Que se trate de un acto administrativo, un “acto prohibición”, no exime a la Administración de realizar también un procedimiento administrativo. La “orden negativa” o, más concretamente, la “prohibición”, encuentra eco en el contenido del artículo 15 de la Ley 107-13, al definir enunciativamente los tipos de actos administrativos a los cuales se les aplicaría el procedimiento administrativo para el dictado de actos administrativos singulares —que abarca también a aquellos que afecten a una pluralidad indeterminada de personas—, procedimiento éste regulado en la indicada legislación. Este ultimo texto normativo expresa: “Objeto.
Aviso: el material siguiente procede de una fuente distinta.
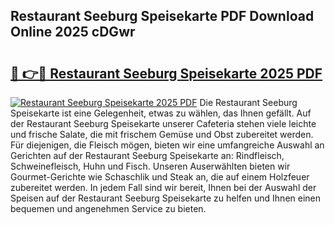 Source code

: ## Restaurant Seeburg Speisekarte PDF Download Online 2025 cDGwr

# <h2><a href="http://gc9bxtb.nevu.top/?p=Restaurant+Seeburg+Speisekarte">🔗 👉🔴 Restaurant Seeburg Speisekarte 2025 PDF</a></h2>

[![Restaurant Seeburg Speisekarte 2025 PDF](https://i.imgur.com/dBaPXMq.png)](http://gc9bxtb.nevu.top/?p=Restaurant+Seeburg+Speisekarte)
Die Restaurant Seeburg Speisekarte ist eine Gelegenheit, etwas zu wählen, das Ihnen gefällt. Auf der Restaurant Seeburg Speisekarte unserer Cafeteria stehen viele leichte und frische Salate, die mit frischem Gemüse und Obst zubereitet werden. Für diejenigen, die Fleisch mögen, bieten wir eine umfangreiche Auswahl an Gerichten auf der Restaurant Seeburg Speisekarte an: Rindfleisch, Schweinefleisch, Huhn und Fisch. Unseren Auserwählten bieten wir Gourmet-Gerichte wie Schaschlik und Steak an, die auf einem Holzfeuer zubereitet werden. In jedem Fall sind wir bereit, Ihnen bei der Auswahl der Speisen auf der Restaurant Seeburg Speisekarte zu helfen und Ihnen einen bequemen und angenehmen Service zu bieten.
El procedimiento administrativo previsto en este capítulo tiene por objeto establecer aquellas normas comunes a los procedimientos administrativos que procuran el dictado de resoluciones unilaterales o actos administrativos que afectan a los derechos e intereses de las personas, ya impliquen, entre otros, permisos, licencias, autorizaciones, prohibiciones, concesiones, o resolución de recursos administrativos o la imposición de sanciones administrativas y en general, cualquier decisión que pueda dictar la Administración para llevar a cabo su actividad de prestación o limitación.” Podría entonces tildársele de acto administrativo, esa manifestación residual, como diría García de Enterría, que no responde ni se enmarca en actos de la función judicial o de la función legislativa, y que unilateralmente produce efectos jurídicos en las personas. Me inclino por lo último, no sin destacar que la duda se genera por una penosísima confección jurídica de la cuestionada “medida”.
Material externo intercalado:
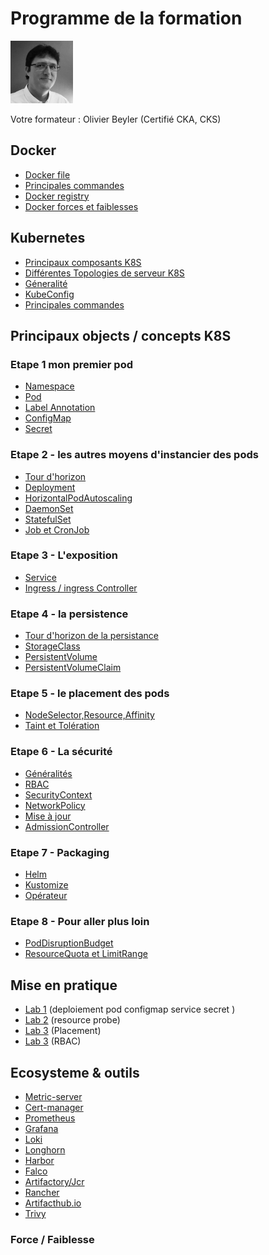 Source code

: # Programme de la formation

<img src="images/olivier.jpg" width="100">

Votre formateur : Olivier Beyler (Certifié CKA, CKS)

## Docker
- [Docker file](Chapitres/DockerFile.md)
- [Principales commandes](Chapitres/DockerCommand.md)
- [Docker registry](Chapitres/DockerRegistry.md) 
- [Docker forces et faiblesses](Chapitres/DockerForceFaiblesse.md)

## Kubernetes
- [Principaux composants K8S](Chapitres/PrincipauxComposants.md)
- [Différentes Topologies de serveur K8S](Chapitres/TopologieK8S.md)
- [Géneralité](Chapitres/Generalite.md)
- [KubeConfig](Chapitres/KubeConfig.md)
- [Principales commandes](Chapitres/Commandes.md)

## Principaux objects / concepts K8S
### Etape 1 mon premier pod
- [Namespace](Chapitres/Namespace.md)
- [Pod](Chapitres/Pod.md)
- [Label Annotation](Chapitres/LabelAnnotation.md) 
- [ConfigMap](Chapitres/ConfigMap.md) 
- [Secret](Chapitres/Secret.md)

### Etape 2 - les autres moyens d'instancier des pods
- [Tour d'horizon](Chapitres/Workload.md)
- [Deployment](Chapitres/Deployment.md)
- [HorizontalPodAutoscaling](Chapitres/HorizontalPodAutoScaling.md)
- [DaemonSet](Chapitres/Daemonset.md)
- [StatefulSet](Chapitres/StatefulSet.md)
- [Job et CronJob](Chapitres/JobCronJob.md)

### Etape 3 - L'exposition
- [Service](Chapitres/Service.md)
- [Ingress / ingress Controller](Chapitres/Ingress.md)

### Etape 4 - la persistence
- [Tour d'horizon de la persistance](Chapitres/Persistence.md)
- [StorageClass](Chapitres/StorageClass.md)
- [PersistentVolume](Chapitres/PersistentVolume.md)
- [PersistentVolumeClaim](Chapitres/PersistentVolumeClaim.md)
 
### Etape 5 - le placement des pods
- [NodeSelector,Resource,Affinity](Chapitres/PodPlacement.md)
- [Taint et Tolération](Chapitres/Taint.md)

### Etape 6 - La sécurité
- [Généralités](Chapitres/Securite.md)
- [RBAC](Chapitres/RBAC.md)
- [SecurityContext](Chapitres/SecurityContext.md)
- [NetworkPolicy](Chapitres/NetworkPolicy.md)
- [Mise à jour](Chapitres/Maj.md) 
- [AdmissionController](Chapitres/AdmissionController.md)

### Etape 7 - Packaging
- [Helm](Tools/Helm)
- [Kustomize](Tools/Kustomize.md)
- [Opérateur](Tools/Operateur.md)

### Etape 8 - Pour aller plus loin
- [PodDisruptionBudget](Chapitres/PodDisruptionBudget.md)
- [ResourceQuota et LimitRange](Chapitres/ResourceQuota.md)

## Mise en pratique
- [Lab 1](Exercices/Lab-001.md) (deploiement pod configmap service secret )  
- [Lab 2](Exercices/Lab-002.md) (resource probe)
- [Lab 3](Exercices/Lab-003.md) (Placement)
- [Lab 3](Exercices/Lab-005.md) (RBAC)

## Ecosysteme & outils


- [Metric-server](Tools/MetricServer)
- [Cert-manager](Tools/CertManager.md)
- [Prometheus](Tools/Prometheus.md)
- [Grafana](Tools/Grafana.md)
- [Loki](Tools/Loki.md)
- [Longhorn](Tools/Longhorn.md)
- [Harbor](Tools/Harbor.md)
- [Falco](Tools/Falco.md)
- [Artifactory/Jcr](Tools/Artifactory.md)
- [Rancher](Tools/Rancher.md)
- [Artifacthub.io](https://artifacthub.io)
- [Trivy](Tools/Trivy.md)
### Force / Faiblesse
Todo lo anterior resalta la ausencia del tratamiento formal que exige el ordenamiento jurídico-administrativo para lo dictado por la Junta Central Electoral. Pero más importante es comprender que, trátese de un acto administrativo o un reglamento, el poder de ordenación —no importa que hoy radique en la Junta Central Electoral— se encuentra fuertemente impactado por la Constitución y los principios rectores del derecho administrativo.

Nadie discute que el principio de legalidad o juridicidad se erige —en su vertiente positiva— como un límite al ejercicio de aquellas potestades públicas que suponen una inherencia en la esfera de libertad de las personas. Esto es: las potestades administrativas limitadoras de derechos y libertades de particulares requieren de suficiente cobertura legal habilitadora para las Administraciones, incluyendo la Administración electoral. Pero no de cualquier norma: la vinculación jurídica de este tipo de actuación administrativa con el ordenamiento habrá de originarse en una norma de rango legal. Existe, en este caso, lo que se denomina “reserva de ley”: la misma reserva que resulta aplicable a cualquier actividad estatal que intente restringir derechos fundamentales (art. 74.2 de la Constitución). De ahí que la habilitación jurídico-normativa, fundada en el principio de juridicidad —en cuya virtud toda la actuación administrativa se somete plenamente al ordenamiento jurídico del Estado—, debe ser objeto de un tratamiento estrictamente legislativo. Y es que, al decir del Tribunal Constitucional español, “este principio de reserva de ley entraña, en efecto, una garantía esencial de nuestro Estado de Derecho, y como tal ha de ser preservado. Su significado es el de asegurar que la regulación de los ámbitos de libertad que corresponden a los ciudadanos depende exclusivamente de la voluntad de sus representantes, por lo que tales ámbitos han de quedar exentos de la acción del Ejecutivo, y, en consecuencia, de sus productos normativos propios, que son los reglamentos.” (STC 83/1984, del 24 de julio).

No hay duda: la “nota de prensa”, el “acto”, el “reglamento”, o lo que sea que haya sido el propósito de la Junta Central Electoral, no conlleva otra sanción que no sea la nulidad absoluta. De esto seguiremos hablando.